In truth, Slowthai did go to therapy as well, and now we have his new record, UGLY, clouded by a nostalgic sense of punk-rock romance and portended by the horizon of an uncertain future.
What stands out at first glance is the LP’s bulging personnel credits. Hosting the cream of the UK crop on production duties (recorded at Dan Carey’s home studio with further production from Sega Bodega) and a host of musicians who, in a bygone age, may well have been the stars of the last four months’ worth of NME pull-out posters. It’s a far cry from the scene he might have had more in common with when he emerged – the boundary-pushing hip-hop of artists like A$AP Rocky, Brockhampton and Denzel Curry.
Track-to-track, this shift never feels seismic, but by the album’s end the impact is stark. It’s a curious collision of punk, rap, and indie – a sound that feels both big label and self-produced; and at times, a reminder of how eerily small the British music scene seems to be.
When it works, it’s utterly sublime. The title track is the album’s most overtly complex, a winding-road of overlays, delays and despondent guitars (provided by Fontaines D.C.) seeking shelter in a deluge of synths. It constantly rides along the razor’s edge of becoming an absolute shitshow and feels decidedly alive and vital as a result.
However, when the experiment fails, UGLY can feel laboratory-derived. Single ‘Feel Good’ sounds like the rotting off-cuts of breakout 2018 single ‘Doorman’ ground through a mincer by the world’s second-best Damon Albarn impersonator on production. Elsewhere, the limpid lift of Pixies atmospherics for ‘Falling’ has all the conviction and purpose of an Instagram filter.

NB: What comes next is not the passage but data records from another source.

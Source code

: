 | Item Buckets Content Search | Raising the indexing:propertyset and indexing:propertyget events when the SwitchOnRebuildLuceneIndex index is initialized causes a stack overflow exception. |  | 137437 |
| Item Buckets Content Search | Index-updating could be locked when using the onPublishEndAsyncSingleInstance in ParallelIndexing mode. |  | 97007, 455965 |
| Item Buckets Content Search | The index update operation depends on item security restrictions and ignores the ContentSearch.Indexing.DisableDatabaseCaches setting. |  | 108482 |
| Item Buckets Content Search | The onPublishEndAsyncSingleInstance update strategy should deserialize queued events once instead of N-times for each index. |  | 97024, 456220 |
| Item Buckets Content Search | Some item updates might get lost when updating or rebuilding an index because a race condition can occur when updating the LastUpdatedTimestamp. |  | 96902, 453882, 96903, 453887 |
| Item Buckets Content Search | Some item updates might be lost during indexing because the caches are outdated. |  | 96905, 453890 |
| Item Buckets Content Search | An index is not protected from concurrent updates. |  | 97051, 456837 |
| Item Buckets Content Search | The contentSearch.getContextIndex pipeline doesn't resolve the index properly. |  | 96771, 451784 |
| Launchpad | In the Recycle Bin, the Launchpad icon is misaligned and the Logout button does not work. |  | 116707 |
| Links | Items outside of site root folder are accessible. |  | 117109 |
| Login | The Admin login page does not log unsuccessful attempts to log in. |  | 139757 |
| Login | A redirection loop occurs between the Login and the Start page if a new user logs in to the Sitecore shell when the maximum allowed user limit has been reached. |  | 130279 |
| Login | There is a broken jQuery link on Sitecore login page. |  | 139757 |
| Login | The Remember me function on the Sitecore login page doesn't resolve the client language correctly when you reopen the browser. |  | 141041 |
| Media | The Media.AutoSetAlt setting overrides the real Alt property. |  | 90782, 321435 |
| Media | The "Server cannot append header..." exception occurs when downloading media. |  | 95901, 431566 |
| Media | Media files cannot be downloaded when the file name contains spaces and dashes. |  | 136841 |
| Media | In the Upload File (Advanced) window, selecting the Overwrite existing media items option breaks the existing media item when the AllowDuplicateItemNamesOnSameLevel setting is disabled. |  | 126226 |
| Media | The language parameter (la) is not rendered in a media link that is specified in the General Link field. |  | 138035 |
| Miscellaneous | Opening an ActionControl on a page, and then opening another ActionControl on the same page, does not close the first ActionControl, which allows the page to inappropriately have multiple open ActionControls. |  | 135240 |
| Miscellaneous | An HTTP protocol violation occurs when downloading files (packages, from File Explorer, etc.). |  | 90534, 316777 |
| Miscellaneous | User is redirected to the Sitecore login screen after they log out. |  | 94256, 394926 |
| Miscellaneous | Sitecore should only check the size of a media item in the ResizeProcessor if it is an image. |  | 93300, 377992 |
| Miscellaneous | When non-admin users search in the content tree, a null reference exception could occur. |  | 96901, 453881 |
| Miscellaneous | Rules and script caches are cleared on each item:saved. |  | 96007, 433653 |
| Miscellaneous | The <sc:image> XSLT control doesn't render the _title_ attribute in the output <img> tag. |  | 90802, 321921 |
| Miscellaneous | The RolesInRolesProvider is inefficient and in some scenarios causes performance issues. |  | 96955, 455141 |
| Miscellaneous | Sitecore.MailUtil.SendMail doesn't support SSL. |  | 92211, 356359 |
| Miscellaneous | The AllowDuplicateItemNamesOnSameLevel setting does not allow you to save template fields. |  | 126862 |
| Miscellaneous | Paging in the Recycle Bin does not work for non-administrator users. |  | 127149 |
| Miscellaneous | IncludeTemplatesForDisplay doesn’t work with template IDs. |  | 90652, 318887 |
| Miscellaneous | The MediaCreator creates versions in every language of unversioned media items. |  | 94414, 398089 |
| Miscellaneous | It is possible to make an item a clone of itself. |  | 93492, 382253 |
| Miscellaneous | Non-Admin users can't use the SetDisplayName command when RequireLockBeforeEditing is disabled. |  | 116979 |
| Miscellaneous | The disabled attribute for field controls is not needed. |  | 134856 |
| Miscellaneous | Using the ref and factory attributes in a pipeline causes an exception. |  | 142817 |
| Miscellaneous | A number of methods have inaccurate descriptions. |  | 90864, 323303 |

While musically UGLY (short for U Gotta Love Yourself) is a mirror of the Northampton musician’s discordance; lyrically much of it is rooted in a reckoning with the disorientation of becoming a father. In the industrial bombardment of opener ‘Yum’, only seconds separate slowthai’s supplication to let him “self-destruct because I don’t give a fuck” from him cherishing a moment with his son when he kisses him goodnight on the forehead in following track ‘Selfish’. In ‘Never Again’, a drum-and-bass-dominated track, the BPM flatlines when Slowthai gives a solemn retelling of hearing about a woman murdered by her drug-addled husband. The child left behind is the after-print of the song.
It’s an absolute metric fuck tonne of information to get across. As a result, Slowthai’s vocals are working overtime to make the album’s cognitive dissonance work. He routinely switches his delivery up, swapping numbed singing for Jamie T-like yelps and what borders on sprechgesang and spoken word. On album standout ‘Tourniquet’ he even juggles the extremes of soft lullaby and full-throttled yells. Notably, straight rapping is essentially left on the bench on UGLY. Perhaps due to the artistic direction, perhaps not – but it only takes a cursory listen of ‘45 SMOKE’ or ‘VEX’ from his 2021 release TYRON to remember the sublime flow that is absent on UGLY.
Intense, disastrous, and confrontational, but also, tender, empathetic, and reflective, UGLY is a record routinely hijacked by its shadow. It’s ungainly at times, and it can be hard to tell whether these are risks or an odd way of playing it safe; yet beneath all the mysteries this record holds, it’s undeniable that UGLY reaches unexpected and fresh artistic heights for the Northampton enfant terrible.